The oil spill and subsequent suspension of drilling permits in the Gulf of Mexico will have a long-term impact on the creditworthiness of oil and gas companies, according to ratings agency Standard & Poors.
“For oil and gas operators in the Gulf of Mexico, the business ramifications are likely to be far reaching and enduring. And regulatory oversight and safety restrictions … will in our view have cost and operational implications for all offshore operators in the US,” the firm said in its CreditWeek publication last week.
Because of the accident, S&P cut ratings on BP, Anadarko, Mitsui & Co. It also put offshore drilling contractor Transocean on “credit watch with negative implications” – a warning to investors that the company will be scrutinised closely and then downgraded if it is affected by liability costs and delays to drilling activities.
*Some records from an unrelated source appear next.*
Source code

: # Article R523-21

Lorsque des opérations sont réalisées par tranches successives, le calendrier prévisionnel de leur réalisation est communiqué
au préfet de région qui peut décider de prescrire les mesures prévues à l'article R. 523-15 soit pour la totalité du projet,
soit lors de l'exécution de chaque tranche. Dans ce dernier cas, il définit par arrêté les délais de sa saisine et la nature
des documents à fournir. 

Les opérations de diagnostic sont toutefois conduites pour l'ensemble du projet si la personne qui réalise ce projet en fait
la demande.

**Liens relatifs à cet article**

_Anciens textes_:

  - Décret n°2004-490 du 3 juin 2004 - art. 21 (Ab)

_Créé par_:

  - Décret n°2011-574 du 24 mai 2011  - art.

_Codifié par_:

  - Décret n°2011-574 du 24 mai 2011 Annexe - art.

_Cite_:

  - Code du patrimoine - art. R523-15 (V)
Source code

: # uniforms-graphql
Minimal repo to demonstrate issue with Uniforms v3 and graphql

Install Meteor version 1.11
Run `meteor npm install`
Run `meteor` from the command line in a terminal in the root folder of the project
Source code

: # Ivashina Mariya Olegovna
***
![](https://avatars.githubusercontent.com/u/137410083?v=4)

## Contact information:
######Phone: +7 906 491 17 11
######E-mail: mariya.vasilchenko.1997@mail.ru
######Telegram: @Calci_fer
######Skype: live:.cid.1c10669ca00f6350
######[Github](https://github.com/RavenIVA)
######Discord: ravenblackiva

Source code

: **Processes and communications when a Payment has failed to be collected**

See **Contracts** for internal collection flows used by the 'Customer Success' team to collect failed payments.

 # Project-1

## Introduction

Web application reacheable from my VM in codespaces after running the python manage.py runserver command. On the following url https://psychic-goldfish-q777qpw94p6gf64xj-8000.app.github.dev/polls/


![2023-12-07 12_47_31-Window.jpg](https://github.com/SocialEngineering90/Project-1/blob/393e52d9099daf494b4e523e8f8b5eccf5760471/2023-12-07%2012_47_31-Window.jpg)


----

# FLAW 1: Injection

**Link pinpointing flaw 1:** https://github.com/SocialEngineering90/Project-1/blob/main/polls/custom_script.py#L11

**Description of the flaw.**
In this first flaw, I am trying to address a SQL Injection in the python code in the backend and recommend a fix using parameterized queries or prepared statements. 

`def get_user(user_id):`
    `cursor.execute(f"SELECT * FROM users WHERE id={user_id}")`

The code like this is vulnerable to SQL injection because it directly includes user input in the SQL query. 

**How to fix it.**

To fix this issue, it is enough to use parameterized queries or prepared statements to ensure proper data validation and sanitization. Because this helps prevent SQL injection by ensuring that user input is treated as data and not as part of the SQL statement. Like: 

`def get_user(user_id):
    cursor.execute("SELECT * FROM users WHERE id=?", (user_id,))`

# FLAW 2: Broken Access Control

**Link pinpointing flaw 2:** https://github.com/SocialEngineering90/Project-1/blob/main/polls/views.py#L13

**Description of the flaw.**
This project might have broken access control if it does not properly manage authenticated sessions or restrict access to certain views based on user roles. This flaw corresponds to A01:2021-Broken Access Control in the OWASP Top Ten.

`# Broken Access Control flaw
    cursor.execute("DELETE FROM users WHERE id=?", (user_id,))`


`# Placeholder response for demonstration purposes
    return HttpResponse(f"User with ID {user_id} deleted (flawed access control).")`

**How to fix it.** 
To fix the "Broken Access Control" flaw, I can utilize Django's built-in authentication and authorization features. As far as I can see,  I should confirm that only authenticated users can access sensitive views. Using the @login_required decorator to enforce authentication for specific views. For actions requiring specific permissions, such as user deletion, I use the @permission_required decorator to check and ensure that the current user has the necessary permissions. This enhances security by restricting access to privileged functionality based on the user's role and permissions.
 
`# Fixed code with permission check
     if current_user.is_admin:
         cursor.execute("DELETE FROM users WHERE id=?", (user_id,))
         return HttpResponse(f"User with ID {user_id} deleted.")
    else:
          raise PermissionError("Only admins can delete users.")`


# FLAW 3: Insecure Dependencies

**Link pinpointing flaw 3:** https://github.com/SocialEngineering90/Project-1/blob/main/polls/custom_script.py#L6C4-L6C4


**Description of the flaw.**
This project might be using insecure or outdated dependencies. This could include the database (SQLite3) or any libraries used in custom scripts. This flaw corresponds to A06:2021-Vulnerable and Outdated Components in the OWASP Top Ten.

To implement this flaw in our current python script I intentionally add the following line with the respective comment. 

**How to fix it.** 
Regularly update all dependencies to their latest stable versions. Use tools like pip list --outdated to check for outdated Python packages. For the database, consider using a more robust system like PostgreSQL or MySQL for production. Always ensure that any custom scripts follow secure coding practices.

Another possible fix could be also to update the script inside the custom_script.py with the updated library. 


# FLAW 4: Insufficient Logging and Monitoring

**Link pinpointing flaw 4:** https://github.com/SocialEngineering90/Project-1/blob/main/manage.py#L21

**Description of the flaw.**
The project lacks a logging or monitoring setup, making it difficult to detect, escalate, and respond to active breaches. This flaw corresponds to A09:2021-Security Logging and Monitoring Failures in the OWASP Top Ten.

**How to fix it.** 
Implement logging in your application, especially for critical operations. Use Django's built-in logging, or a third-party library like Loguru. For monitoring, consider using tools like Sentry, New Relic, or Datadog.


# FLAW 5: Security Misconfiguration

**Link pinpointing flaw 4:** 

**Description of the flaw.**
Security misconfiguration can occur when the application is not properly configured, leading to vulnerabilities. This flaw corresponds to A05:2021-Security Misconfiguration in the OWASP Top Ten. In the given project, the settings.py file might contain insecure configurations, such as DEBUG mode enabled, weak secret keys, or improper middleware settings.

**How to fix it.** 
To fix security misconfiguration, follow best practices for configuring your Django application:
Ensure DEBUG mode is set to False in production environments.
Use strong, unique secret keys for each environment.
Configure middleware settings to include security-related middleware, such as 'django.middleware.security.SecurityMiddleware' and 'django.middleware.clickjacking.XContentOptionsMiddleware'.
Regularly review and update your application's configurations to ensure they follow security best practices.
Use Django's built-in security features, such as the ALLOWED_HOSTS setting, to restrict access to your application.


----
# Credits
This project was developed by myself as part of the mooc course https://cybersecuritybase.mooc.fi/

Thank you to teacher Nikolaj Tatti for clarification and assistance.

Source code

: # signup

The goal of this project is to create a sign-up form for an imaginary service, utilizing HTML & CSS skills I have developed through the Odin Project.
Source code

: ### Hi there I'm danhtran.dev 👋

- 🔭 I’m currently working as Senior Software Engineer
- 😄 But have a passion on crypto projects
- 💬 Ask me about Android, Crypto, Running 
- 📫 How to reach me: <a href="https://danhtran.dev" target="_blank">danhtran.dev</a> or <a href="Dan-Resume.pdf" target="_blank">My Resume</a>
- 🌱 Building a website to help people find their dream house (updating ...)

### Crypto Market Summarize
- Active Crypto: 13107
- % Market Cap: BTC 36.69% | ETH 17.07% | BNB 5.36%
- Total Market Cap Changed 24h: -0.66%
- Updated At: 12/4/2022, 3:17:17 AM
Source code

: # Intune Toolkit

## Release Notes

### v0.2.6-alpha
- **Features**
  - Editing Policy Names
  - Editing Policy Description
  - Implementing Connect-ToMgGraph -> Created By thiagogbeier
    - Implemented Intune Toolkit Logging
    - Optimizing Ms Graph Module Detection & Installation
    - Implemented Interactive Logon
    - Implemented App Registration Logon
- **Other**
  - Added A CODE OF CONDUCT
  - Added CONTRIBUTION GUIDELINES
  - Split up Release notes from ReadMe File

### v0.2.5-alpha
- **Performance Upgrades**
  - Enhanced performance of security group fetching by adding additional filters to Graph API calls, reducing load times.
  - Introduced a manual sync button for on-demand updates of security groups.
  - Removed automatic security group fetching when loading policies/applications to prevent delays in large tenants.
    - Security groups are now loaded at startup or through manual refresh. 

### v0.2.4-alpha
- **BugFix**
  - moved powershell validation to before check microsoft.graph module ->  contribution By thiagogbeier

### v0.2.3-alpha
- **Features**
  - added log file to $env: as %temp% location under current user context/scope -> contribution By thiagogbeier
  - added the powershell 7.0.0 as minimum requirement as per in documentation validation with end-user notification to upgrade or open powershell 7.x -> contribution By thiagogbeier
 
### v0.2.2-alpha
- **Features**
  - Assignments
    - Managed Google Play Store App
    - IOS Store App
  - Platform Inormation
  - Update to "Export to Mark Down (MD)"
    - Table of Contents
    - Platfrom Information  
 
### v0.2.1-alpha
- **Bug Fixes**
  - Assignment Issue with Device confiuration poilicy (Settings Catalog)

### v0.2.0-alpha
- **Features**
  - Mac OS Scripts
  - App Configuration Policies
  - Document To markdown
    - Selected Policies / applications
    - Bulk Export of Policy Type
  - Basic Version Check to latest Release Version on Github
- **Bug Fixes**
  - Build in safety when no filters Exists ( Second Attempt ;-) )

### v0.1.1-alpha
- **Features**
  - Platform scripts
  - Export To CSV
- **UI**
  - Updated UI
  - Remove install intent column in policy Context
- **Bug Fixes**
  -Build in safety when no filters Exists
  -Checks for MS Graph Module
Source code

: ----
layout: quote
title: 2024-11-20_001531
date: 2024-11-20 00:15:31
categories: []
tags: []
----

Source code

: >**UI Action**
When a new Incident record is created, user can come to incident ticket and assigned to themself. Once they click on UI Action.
As a result of the Department of Interior’s moratorium on issuing new deepwater drilling permits in the Gulf of Mexico, S&P also lowered the credit rating of ATP Oil & Gas, Helix Energy Solutions, Hercules Offshore and Hornbeck Offshore Service, and placed PHI on watch. These firms, together with another 12 named by the agency as “at risk”, develop oil reserves or provide services such as subsea construction, contract drilling or vessels. Many operators declared force majeure against deepwater assets in the Gulf.
Even when the moratorium ends, “the costs of operating in the deepwater Gulf of Mexico, in our opinion, are likely to be higher, with more regulatory hurdles and longer permitting processes.” This will have a negative effect on credit ratings, S&P says.
Meanwhile, a group of investors with a combined $2.5 billion in assets has sent a joint letter to oil companies seeking greater transparency on their risk reduction strategies for their global offshore oil operations.
Ceres, a coalition of investors and environmental groups, said there are now 14,000 deepwater wells worldwide and production of oil from these wells is set to double, from the current rate of 5 million barrels a day to 10 million a day by 2015.
A second letter is being sent to insurance companies underwriting the oil companies.